Work required » Each entry is to be given again precisely, and no picture may be carried over.

Extracted data »
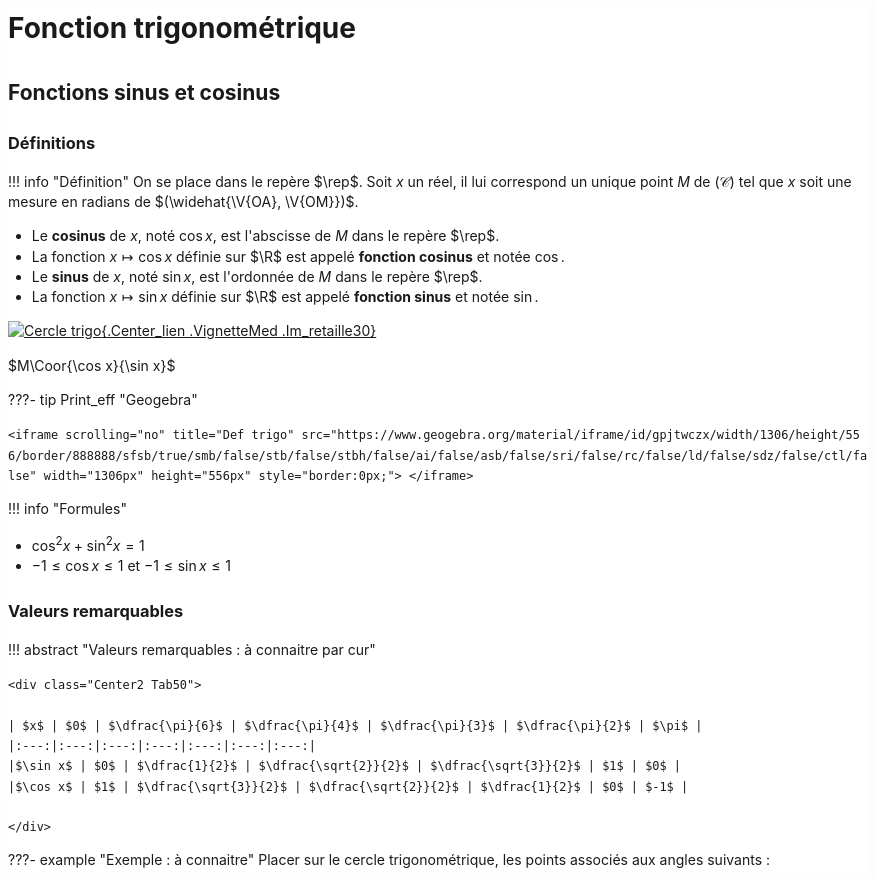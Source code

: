 # Fonction trigonométrique


## Fonctions sinus et cosinus

### Définitions

!!! info "Définition"
    On se place dans le repère $\rep$. Soit $x$ un réel, il lui correspond un unique point $M$ de $(\mathcal{C})$ tel que $x$ soit une mesure en radians de $(\widehat{\V{OA}, \V{OM}})$.
    <ul>
    <li> Le **cosinus** de $x$, noté $\cos x$, est l'abscisse de $M$ dans le repère $\rep$.</li>
    <li> La fonction $x\mapsto \cos x$ définie sur $\R$ est appelé **fonction cosinus** et notée $\cos$.</li>
    <li> Le **sinus** de $x$, noté $\sin x$, est l'ordonnée de $M$ dans le repère $\rep$.</li>
    <li> La fonction $x\mapsto \sin x$ définie sur $\R$ est appelé **fonction sinus** et notée $\sin$.</li>
    </ul>


[![ Cercle trigo](../Image/Im01.png){.Center_lien .VignetteMed .Im_retaille30}](../Image/Im01.png)
<div class="Center_txt Encadre Center2"> <span>$M\Coor{\cos x}{\sin x}$</span></div>


???- tip Print_eff "Geogebra" 

    <iframe scrolling="no" title="Def trigo" src="https://www.geogebra.org/material/iframe/id/gpjtwczx/width/1306/height/556/border/888888/sfsb/true/smb/false/stb/false/stbh/false/ai/false/asb/false/sri/false/rc/false/ld/false/sdz/false/ctl/false" width="1306px" height="556px" style="border:0px;"> </iframe>

!!! info "Formules"
    <ul>
    <li> $\cos^{2}x + \sin^{2}x=1$</li>
    <li> $-1 \leqslant \cos x \leqslant 1$ et $-1 \leqslant \sin x \leqslant 1$</li>
    </ul>
 


### Valeurs remarquables

!!! abstract "Valeurs remarquables : à connaitre par c&#0156;ur"

    <div class="Center2 Tab50">

    | $x$ | $0$ | $\dfrac{\pi}{6}$ | $\dfrac{\pi}{4}$ | $\dfrac{\pi}{3}$ | $\dfrac{\pi}{2}$ | $\pi$ |
    |:---:|:---:|:---:|:---:|:---:|:---:|:---:|
    |$\sin x$ | $0$ | $\dfrac{1}{2}$ | $\dfrac{\sqrt{2}}{2}$ | $\dfrac{\sqrt{3}}{2}$ | $1$ | $0$ |
    |$\cos x$ | $1$ | $\dfrac{\sqrt{3}}{2}$ | $\dfrac{\sqrt{2}}{2}$ | $\dfrac{1}{2}$ | $0$ | $-1$ |

    </div>

???- example "Exemple : à connaitre"
    Placer sur le cercle trigonométrique, les points associés aux angles suivants :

Solved exercise »
Source code

: # Fonction trigonométrique


## Fonctions sinus et cosinus

### Définitions

!!! info "Définition"
    On se place dans le repère $\rep$. Soit $x$ un réel, il lui correspond un unique point $M$ de $(\mathcal{C})$ tel que $x$ soit une mesure en radians de $(\widehat{\V{OA}, \V{OM}})$.
    <ul>
    <li> Le **cosinus** de $x$, noté $\cos x$, est l'abscisse de $M$ dans le repère $\rep$.</li>
    <li> La fonction $x\mapsto \cos x$ définie sur $\R$ est appelé **fonction cosinus** et notée $\cos$.</li>
    <li> Le **sinus** de $x$, noté $\sin x$, est l'ordonnée de $M$ dans le repère $\rep$.</li>
    <li> La fonction $x\mapsto \sin x$ définie sur $\R$ est appelé **fonction sinus** et notée $\sin$.</li>
    </ul>


[![ Cercle trigo](../Image/Im01.png){.Center_lien .VignetteMed .Im_retaille30}](../Image/Im01.png)
<div class="Center_txt Encadre Center2"> <span>$M\Coor{\cos x}{\sin x}$</span></div>


???- tip Print_eff "Geogebra" 

    <iframe scrolling="no" title="Def trigo" src="https://www.geogebra.org/material/iframe/id/gpjtwczx/width/1306/height/556/border/888888/sfsb/true/smb/false/stb/false/stbh/false/ai/false/asb/false/sri/false/rc/false/ld/false/sdz/false/ctl/false" width="1306px" height="556px" style="border:0px;"> </iframe>

!!! info "Formules"
    <ul>
    <li> $\cos^{2}x + \sin^{2}x=1$</li>
    <li> $-1 \leqslant \cos x \leqslant 1$ et $-1 \leqslant \sin x \leqslant 1$</li>
    </ul>
 


### Valeurs remarquables

!!! abstract "Valeurs remarquables : à connaitre par c&#0156;ur"

    <div class="Center2 Tab50">

    | $x$ | $0$ | $\dfrac{\pi}{6}$ | $\dfrac{\pi}{4}$ | $\dfrac{\pi}{3}$ | $\dfrac{\pi}{2}$ | $\pi$ |
    |:---:|:---:|:---:|:---:|:---:|:---:|:---:|
    |$\sin x$ | $0$ | $\dfrac{1}{2}$ | $\dfrac{\sqrt{2}}{2}$ | $\dfrac{\sqrt{3}}{2}$ | $1$ | $0$ |
    |$\cos x$ | $1$ | $\dfrac{\sqrt{3}}{2}$ | $\dfrac{\sqrt{2}}{2}$ | $\dfrac{1}{2}$ | $0$ | $-1$ |

    </div>

???- example "Exemple : à connaitre"
    Placer sur le cercle trigonométrique, les points associés aux angles suivants :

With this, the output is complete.